Americans used to source pet clothing from China but now with sanctions in place have started looking to India. Barely a handful of Indian exporters are engaged in pet clothing. Exporters in North India have been supplying accessories such as pillows and bedspread for pets. When it comes to clothing, the stitching and other processes are similar. But testing norms are stringent. Margins are pretty low and the space is highly competitive.
About six lakh employees work for 6,500 knitwear and apparel units in Tirupur, helping to earn Rs 50,000 crores in exports a year. Exports of Tirupur in the last financial year have gone down by 5.6 per cent from the previous year. Among the reasons are the changes in duty and tax structure such as GST.
Bangladesh’s RMG exports to non-traditional markets grow
Bangladesh’s garments shipments to non-traditional, mostly major markets grew by 29.62 per cent year-on-year to $3.15 billion in the first nine months (July–march) of FY2018-19 compared to $ 2.43 billion during the same period last year. This growth has been possible because of an incentive package and access to duty-free markets. The government had announced a cash incentive of 5 per cent in 2010 for exports to non-traditional markets. Another reason is that most of the non-traditional markets have offered duty-free access to Bangladeshi apparel exporters.

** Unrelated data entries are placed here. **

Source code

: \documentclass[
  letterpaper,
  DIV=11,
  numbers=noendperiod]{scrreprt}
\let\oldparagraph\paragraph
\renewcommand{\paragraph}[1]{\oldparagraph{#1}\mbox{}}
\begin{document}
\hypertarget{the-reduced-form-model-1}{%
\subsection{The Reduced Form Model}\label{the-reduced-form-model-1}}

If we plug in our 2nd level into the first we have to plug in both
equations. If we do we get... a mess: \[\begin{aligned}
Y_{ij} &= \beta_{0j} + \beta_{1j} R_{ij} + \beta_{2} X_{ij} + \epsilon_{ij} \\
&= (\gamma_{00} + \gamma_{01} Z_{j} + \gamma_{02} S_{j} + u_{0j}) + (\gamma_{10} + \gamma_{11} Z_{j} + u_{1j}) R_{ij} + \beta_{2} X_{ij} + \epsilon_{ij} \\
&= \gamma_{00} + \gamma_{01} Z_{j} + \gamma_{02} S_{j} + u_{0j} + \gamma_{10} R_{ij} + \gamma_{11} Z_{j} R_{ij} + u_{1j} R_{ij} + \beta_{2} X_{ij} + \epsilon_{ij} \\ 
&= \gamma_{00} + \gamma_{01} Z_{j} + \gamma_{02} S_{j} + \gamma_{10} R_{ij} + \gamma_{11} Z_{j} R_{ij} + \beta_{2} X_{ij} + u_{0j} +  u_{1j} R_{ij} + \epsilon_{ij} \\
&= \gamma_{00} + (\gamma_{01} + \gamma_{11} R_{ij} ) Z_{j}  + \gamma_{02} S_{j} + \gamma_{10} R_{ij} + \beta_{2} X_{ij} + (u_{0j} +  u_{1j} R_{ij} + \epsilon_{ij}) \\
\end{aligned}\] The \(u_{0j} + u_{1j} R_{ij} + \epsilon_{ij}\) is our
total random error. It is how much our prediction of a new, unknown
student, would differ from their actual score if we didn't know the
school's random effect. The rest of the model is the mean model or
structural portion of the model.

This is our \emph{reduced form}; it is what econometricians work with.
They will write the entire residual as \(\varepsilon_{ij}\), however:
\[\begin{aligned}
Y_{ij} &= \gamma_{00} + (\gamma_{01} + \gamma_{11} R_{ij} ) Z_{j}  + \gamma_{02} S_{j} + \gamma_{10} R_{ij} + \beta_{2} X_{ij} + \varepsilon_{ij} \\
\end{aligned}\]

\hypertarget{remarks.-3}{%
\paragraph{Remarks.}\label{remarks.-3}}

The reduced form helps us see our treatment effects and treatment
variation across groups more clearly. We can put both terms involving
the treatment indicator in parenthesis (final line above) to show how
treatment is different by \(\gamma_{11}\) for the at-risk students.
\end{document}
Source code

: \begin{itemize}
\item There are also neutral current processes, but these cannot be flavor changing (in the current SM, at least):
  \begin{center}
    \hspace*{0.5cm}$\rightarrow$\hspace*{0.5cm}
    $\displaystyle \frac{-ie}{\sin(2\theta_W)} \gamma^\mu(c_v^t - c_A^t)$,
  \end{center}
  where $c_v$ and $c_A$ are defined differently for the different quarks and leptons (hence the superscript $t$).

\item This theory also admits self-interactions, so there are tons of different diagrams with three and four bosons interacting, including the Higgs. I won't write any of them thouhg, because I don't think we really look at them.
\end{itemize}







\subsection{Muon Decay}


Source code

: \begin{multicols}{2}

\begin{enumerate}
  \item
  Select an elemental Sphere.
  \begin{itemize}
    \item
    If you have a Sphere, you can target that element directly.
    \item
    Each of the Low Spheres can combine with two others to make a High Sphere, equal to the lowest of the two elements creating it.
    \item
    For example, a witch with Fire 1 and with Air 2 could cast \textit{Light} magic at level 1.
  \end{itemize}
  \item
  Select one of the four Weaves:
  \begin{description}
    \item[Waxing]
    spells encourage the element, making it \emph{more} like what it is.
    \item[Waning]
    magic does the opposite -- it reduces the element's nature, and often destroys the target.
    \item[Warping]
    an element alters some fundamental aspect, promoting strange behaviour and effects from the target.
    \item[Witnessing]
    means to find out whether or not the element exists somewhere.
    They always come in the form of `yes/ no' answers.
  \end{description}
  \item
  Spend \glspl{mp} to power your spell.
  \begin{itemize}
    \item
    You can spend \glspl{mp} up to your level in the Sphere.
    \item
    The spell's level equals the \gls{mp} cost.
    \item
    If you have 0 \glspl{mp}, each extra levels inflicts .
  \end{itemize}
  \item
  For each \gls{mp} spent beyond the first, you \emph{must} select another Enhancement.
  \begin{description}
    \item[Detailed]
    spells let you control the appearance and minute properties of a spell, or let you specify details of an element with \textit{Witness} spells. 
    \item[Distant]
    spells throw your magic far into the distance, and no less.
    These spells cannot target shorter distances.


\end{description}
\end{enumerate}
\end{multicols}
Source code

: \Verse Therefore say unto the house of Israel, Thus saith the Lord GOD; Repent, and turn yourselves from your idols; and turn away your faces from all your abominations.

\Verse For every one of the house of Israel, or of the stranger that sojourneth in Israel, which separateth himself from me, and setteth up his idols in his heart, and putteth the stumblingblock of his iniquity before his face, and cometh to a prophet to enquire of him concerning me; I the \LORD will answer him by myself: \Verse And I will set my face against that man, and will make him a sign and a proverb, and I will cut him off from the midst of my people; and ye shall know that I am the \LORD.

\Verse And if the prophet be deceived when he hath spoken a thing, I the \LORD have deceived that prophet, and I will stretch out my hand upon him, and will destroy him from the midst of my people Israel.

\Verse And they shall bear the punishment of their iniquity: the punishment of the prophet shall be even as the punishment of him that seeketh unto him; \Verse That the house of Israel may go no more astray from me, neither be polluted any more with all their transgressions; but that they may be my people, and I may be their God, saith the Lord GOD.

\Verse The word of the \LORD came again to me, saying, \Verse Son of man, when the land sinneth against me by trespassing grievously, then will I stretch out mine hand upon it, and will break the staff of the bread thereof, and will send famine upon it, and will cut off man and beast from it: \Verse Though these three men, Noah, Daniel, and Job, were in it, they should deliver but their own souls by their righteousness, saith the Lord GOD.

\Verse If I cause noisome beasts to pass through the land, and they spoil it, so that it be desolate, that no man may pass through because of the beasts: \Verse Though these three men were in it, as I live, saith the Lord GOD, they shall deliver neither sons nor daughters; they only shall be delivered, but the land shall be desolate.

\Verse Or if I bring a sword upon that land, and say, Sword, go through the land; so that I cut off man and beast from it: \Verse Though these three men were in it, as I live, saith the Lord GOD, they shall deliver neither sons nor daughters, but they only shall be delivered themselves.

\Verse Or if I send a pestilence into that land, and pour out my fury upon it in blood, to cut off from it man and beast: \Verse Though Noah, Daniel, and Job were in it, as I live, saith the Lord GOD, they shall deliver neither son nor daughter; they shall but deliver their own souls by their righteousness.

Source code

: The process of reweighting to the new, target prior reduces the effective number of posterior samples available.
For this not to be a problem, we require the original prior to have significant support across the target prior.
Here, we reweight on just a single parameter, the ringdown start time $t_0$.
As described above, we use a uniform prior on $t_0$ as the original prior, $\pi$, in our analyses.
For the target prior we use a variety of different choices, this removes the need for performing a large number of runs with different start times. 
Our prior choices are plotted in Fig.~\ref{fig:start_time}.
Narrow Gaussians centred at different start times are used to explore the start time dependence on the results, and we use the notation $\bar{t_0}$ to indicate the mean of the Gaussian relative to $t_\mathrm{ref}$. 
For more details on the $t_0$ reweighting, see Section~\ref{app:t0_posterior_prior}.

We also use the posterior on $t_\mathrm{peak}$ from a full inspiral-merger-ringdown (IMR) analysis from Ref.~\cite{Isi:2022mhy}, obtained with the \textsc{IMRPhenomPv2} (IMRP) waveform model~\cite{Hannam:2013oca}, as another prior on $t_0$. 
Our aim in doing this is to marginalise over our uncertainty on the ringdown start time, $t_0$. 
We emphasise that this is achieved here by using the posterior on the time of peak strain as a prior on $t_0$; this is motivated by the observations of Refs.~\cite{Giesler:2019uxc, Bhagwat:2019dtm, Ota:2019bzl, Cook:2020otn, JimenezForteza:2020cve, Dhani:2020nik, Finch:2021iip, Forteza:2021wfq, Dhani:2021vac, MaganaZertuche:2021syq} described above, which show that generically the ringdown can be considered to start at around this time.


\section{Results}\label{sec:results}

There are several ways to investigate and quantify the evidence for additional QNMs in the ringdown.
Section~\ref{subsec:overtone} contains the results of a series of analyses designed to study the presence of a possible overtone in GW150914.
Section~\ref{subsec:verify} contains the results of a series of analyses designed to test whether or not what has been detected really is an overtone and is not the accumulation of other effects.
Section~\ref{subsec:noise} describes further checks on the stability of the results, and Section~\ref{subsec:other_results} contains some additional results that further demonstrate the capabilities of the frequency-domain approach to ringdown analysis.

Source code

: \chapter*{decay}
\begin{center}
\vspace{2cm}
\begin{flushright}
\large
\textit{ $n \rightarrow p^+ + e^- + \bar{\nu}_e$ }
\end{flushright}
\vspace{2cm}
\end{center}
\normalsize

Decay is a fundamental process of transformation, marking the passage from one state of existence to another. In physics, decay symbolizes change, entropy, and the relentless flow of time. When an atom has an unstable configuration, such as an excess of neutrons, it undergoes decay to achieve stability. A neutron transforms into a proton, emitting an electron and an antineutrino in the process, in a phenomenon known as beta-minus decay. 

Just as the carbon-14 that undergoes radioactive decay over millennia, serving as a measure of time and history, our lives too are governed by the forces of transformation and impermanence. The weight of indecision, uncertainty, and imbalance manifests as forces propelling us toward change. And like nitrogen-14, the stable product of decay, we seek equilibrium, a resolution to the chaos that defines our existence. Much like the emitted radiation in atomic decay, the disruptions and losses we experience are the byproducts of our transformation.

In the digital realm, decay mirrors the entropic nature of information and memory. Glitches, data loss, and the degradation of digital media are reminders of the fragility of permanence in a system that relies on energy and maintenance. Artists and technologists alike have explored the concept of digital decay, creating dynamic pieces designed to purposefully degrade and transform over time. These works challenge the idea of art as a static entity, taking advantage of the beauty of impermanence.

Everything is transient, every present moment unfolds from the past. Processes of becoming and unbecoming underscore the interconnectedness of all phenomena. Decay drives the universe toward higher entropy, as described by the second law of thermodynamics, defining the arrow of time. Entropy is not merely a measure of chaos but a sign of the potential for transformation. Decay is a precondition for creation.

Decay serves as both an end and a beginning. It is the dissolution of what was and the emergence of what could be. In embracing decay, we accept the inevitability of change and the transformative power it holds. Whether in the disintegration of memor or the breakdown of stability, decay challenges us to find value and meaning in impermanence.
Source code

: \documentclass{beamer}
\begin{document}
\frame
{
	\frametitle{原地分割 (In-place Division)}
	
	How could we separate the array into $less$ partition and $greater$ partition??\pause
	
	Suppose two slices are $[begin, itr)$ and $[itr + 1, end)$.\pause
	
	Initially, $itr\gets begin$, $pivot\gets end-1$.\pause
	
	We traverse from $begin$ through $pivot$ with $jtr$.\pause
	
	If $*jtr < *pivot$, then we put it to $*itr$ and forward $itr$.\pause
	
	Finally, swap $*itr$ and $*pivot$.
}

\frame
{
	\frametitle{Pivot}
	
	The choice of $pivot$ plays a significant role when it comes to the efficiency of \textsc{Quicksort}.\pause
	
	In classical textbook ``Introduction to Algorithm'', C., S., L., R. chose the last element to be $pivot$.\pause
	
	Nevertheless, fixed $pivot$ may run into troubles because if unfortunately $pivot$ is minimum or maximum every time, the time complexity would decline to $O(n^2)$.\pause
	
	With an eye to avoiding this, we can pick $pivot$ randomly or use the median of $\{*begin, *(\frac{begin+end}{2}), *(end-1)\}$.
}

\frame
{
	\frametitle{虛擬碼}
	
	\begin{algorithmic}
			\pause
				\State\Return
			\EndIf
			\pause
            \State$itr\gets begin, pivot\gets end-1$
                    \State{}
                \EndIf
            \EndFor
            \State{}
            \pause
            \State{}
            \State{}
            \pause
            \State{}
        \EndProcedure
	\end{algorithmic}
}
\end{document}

In the July–March period of FY2018–19, Bangladesh earned $ 386.47 million from its exports to China, showing a growth of 43.68 per cent. China, the world’s largest apparel supplier, has started importing products from Bangladesh after the Chinese government allowed duty-free access to over 5,000 Bangladeshi products. From its exports to India, Bangladesh earned $204.13 million during the same period of FY 2017-18.
Google helps brands in their sustainability goals
Google will help fashion brands become sustainable. This includes measuring the environmental impact associated with the production of raw materials, including water and pesticide use in the production of cotton, and deforestation in making viscose. The company is building a tool on Google Cloud that uses machine learning to give brands a more comprehensive view into their supply chain, particularly at the level of raw material production. The tool will include data sources that allow companies to better measure the environmental impact of their raw materials, including air pollution, greenhouse gas emissions, landuse and water scarcity. Based on the effectiveness of the pilot, Google will consider expansion into a wider variety of key textiles down the line.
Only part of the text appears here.